When we talk about understanding and thinking for yourself, which sounds to easy, I am amazed at how many people think they’re thinking for themselves and understanding when something else is happening. For myself, there have been times when I thought I was thinking for myself, but something else was at work (Sometimes, it was an opinion that I had convinced myself of years earlier but never really examined.), and thankfully, something inside was telling me different. Something was nudging me. So I couldn’t completely “buy into” the ideas, though I had thought, by knowing something, I was more secure.
I have read this: to question everything. Find out why you believe what you believe. The idea here was, when you really understand, have those “ah haaa” moments, in those moments, you really understand. But there is real joy in this: to understand and really “see.”

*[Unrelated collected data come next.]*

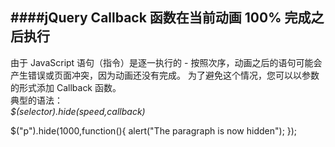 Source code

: ####jQuery Callback 函数在当前动画 100% 完成之后执行
----
由于 JavaScript 语句（指令）是逐一执行的 - 按照次序，动画之后的语句可能会产生错误或页面冲突，因为动画还没有完成。
为了避免这个情况，您可以以参数的形式添加 Callback 函数。  
典型的语法：  
*$(selector).hide(speed,callback)*
<!--lang:javaScript--!>
	$("p").hide(1000,function(){  
	alert("The paragraph is now hidden");  
	});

I think the difficulty for most is we grow up with a set of ideas, then ourselves we identify with those ideas. We find security in those ideas. With time, by surrounding ourselves with people of like minds, we become more and more secure in what we think we know. So when others challenge us, we feel like it’s ourselves that is under attack. All too many people are like this. They say things, give opinions, but they themselves have not really “thought” about what it is they believe. They may have experiences from which they garnered their opinions, and they adjust depending upon how things happen in their lives.
Some people are very secure in themselves for they are absolutely certain of their ideas and beliefs, then comes along someone who questions or shatters their beliefs and they feel their entire world is being questioned or challenged (Some people don’t wish to question, for then they’ll have difficulties with people of their own homes or among friends.). I’m not suggesting we allow ourselves to believe others who question our ideas. Far be it. But that, in order to understand, to hear and listen. In listening, we come to “see” whether the other person has anything of real value or is talking from intellect or opinions only. As I told someone, there’s nothing wrong with “Wait. I don’t know. I’ll think about it.”
As a teacher, I’m careful with this. What I’m encouraging the students is to learn the curriculum, learn their basics to mastery, and learn the skills I am teaching (i.e. writing, grammar, reading and the questions, mathematics, and more), learn the projects were making, but with time, to both understand what they think and learn to think for themselves. But I don’t get too far into this. It’s just getting them to reason for themselves. So, you believe we should learn kick ball rather than soft ball. Why? More of the class likes that? Okay. So you believe you shouldn’t have to do chores after school. Why? Because you don’t have enough time for your friends? But what about responsibility to your family? So you don’t think you should do homework? Why? And what about preparing yourself for the rigors of the real world? When you get a job or attempt to get a career, who will they hire? One who doesn’t want extra work and is prepared, or one who will go the extra mile and be very good at what they do? And with older kids or teens, the essays can be more developed.
*One more thing to encourage the point. In one family, at Thanksgiving, the mother always made ham, but cut the ends were always cut off, the dad’s favorite part. Well, one day, a friend asked the father, why are the ends of the ham always cut off. Hmmm…. the dad thought. He never dared question before. So, liking the idea of keeping the ends, for it was his favorite part, they decided to ask the mother. “Dear, why do we always cut the ends off the ham?” “Hmmmm… ,” the mother considered. “I’ve always done it that way. My mother had always done it that way. I guess it’s a tradition. Let’s ask my mother.”
So, they went to the grandmother and asker her. “Well,” she replied. “The pot was too small.”